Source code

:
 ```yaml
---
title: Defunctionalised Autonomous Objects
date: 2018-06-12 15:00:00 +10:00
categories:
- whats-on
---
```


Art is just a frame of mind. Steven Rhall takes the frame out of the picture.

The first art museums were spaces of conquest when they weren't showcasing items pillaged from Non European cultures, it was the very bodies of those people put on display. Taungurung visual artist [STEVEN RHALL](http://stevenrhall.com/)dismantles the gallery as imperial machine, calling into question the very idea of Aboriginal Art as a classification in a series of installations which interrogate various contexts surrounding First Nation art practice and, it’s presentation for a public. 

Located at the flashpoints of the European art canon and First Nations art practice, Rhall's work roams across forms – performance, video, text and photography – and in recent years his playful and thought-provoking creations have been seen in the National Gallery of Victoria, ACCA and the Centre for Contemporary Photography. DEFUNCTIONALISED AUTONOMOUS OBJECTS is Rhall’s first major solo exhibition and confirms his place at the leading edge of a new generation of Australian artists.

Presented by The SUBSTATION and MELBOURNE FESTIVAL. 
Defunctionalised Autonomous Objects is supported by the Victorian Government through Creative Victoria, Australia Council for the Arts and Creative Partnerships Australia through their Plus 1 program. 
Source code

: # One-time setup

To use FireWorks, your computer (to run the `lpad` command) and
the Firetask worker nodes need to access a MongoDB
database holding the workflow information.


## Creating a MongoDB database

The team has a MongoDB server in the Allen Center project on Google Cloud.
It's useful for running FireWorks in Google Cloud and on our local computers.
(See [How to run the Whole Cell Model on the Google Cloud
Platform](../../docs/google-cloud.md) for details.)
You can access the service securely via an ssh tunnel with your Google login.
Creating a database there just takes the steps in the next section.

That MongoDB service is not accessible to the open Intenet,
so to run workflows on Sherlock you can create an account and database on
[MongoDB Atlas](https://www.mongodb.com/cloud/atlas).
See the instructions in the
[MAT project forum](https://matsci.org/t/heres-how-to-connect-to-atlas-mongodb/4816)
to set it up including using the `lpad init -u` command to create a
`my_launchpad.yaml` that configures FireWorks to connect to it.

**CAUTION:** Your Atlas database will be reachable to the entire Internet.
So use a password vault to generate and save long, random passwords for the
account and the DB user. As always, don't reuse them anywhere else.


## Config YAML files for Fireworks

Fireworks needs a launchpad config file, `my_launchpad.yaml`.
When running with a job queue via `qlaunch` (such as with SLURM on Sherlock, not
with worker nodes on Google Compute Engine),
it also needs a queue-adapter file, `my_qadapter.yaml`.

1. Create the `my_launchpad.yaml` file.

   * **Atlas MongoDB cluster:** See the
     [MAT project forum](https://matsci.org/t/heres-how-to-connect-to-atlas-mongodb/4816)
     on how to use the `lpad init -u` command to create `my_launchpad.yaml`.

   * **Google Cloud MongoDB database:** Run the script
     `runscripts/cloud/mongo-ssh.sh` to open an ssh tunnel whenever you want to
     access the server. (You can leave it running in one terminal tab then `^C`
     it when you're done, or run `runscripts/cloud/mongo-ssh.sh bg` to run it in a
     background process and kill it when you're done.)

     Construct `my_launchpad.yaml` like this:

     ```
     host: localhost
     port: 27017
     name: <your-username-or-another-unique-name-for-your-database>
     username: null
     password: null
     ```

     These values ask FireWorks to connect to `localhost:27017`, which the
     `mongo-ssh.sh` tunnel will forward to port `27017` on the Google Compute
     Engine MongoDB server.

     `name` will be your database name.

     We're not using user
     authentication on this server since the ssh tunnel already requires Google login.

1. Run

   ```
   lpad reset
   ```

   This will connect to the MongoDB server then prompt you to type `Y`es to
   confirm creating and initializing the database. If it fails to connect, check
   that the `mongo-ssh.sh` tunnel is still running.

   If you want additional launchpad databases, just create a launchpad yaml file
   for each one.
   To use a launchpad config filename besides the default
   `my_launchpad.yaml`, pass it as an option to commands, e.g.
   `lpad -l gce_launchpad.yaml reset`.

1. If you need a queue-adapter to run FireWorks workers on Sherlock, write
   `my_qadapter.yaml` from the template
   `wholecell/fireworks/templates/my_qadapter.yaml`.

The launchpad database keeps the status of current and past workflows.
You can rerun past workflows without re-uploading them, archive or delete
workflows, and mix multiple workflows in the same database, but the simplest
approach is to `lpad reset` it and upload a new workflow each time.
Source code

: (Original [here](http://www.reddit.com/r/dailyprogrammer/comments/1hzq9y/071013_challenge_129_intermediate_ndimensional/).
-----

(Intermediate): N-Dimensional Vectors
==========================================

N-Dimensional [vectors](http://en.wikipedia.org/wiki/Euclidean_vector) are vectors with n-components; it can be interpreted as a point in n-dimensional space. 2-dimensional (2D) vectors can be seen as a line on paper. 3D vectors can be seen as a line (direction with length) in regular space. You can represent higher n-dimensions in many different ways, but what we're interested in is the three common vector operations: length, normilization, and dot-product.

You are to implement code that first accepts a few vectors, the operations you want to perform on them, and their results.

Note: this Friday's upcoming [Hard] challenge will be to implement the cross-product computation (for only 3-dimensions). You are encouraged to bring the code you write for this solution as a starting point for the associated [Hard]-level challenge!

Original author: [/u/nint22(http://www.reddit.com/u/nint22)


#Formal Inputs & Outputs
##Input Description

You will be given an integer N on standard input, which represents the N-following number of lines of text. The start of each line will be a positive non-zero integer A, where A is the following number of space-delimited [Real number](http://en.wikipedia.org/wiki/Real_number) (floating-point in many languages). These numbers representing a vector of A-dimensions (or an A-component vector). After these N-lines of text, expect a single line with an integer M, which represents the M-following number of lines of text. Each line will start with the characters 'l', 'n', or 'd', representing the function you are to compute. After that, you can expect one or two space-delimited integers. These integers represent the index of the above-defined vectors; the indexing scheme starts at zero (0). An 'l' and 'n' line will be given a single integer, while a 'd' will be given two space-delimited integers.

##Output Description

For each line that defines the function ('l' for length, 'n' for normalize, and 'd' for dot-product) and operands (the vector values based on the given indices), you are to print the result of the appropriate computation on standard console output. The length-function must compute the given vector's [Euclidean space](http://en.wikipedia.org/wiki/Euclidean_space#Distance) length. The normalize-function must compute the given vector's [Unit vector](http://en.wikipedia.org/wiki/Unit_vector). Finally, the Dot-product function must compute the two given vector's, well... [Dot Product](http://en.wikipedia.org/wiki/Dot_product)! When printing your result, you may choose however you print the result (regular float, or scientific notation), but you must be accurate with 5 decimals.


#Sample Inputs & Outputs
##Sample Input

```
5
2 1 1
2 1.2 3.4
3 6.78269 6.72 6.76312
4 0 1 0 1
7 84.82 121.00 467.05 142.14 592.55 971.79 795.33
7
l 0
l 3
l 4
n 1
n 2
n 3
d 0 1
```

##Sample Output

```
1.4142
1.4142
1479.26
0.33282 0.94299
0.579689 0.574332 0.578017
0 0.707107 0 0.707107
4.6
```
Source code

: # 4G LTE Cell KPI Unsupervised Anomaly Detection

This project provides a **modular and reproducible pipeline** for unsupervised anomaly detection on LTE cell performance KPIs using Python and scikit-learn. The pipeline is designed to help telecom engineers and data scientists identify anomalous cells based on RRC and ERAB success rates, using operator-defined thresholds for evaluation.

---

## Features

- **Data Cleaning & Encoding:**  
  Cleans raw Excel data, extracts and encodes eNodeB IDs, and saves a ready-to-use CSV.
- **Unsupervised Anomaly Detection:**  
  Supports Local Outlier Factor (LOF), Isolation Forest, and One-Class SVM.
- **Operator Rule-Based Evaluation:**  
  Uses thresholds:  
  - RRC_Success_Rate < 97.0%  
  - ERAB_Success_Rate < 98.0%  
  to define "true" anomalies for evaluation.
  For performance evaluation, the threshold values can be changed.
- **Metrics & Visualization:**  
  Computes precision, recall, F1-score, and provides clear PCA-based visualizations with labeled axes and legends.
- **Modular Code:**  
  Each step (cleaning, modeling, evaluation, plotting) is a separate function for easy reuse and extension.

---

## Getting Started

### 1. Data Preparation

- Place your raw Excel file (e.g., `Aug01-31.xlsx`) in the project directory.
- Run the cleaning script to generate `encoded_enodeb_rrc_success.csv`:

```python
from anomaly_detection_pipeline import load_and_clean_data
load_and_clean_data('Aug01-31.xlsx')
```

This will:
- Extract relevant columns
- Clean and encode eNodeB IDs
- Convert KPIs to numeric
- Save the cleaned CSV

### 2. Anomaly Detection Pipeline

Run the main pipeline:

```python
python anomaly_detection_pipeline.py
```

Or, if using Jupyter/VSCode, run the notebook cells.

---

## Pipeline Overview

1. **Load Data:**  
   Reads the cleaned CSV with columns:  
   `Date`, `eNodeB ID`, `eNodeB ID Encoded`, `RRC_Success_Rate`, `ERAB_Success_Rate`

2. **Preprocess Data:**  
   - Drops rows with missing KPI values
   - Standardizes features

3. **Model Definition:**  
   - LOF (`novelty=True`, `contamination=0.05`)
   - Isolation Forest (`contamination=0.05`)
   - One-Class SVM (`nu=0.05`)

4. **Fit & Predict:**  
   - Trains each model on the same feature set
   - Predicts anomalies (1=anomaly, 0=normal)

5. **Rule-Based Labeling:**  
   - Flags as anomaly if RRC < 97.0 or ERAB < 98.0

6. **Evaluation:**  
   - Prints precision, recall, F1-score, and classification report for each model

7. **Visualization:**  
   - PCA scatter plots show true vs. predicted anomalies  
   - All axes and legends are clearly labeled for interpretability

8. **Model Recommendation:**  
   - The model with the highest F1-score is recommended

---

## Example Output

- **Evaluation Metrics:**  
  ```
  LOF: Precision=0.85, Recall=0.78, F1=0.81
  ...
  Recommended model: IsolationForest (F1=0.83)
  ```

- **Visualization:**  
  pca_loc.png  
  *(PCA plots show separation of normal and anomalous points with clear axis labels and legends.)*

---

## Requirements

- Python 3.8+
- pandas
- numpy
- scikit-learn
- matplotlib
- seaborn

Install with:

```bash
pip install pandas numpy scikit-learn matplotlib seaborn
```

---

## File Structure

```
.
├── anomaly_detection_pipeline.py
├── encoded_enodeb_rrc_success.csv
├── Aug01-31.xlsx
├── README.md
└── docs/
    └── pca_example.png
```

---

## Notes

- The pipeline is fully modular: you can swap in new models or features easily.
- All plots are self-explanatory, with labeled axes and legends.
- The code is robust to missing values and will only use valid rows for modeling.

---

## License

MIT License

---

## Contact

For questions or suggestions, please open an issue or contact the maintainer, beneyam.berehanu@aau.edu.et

----------

Your response should hold the lines from the first line of the entries above through the line with "Located at the", each retyped exactly, and nothing else.

#### [ANSWER SECTION]
Source code

:
 ```yaml
---
title: Defunctionalised Autonomous Objects
date: 2018-06-12 15:00:00 +10:00
categories:
- whats-on
---
```


Art is just a frame of mind. Steven Rhall takes the frame out of the picture.

The first art museums were spaces of conquest when they weren't showcasing items pillaged from Non European cultures, it was the very bodies of those people put on display. Taungurung visual artist [STEVEN RHALL](http://stevenrhall.com/)dismantles the gallery as imperial machine, calling into question the very idea of Aboriginal Art as a classification in a series of installations which interrogate various contexts surrounding First Nation art practice and, it’s presentation for a public. 

Located at the flashpoints of the European art canon and First Nations art practice, Rhall's work roams across forms – performance, video, text and photography – and in recent years his playful and thought-provoking creations have been seen in the National Gallery of Victoria, ACCA and the Centre for Contemporary Photography. DEFUNCTIONALISED AUTONOMOUS OBJECTS is Rhall’s first major solo exhibition and confirms his place at the leading edge of a new generation of Australian artists.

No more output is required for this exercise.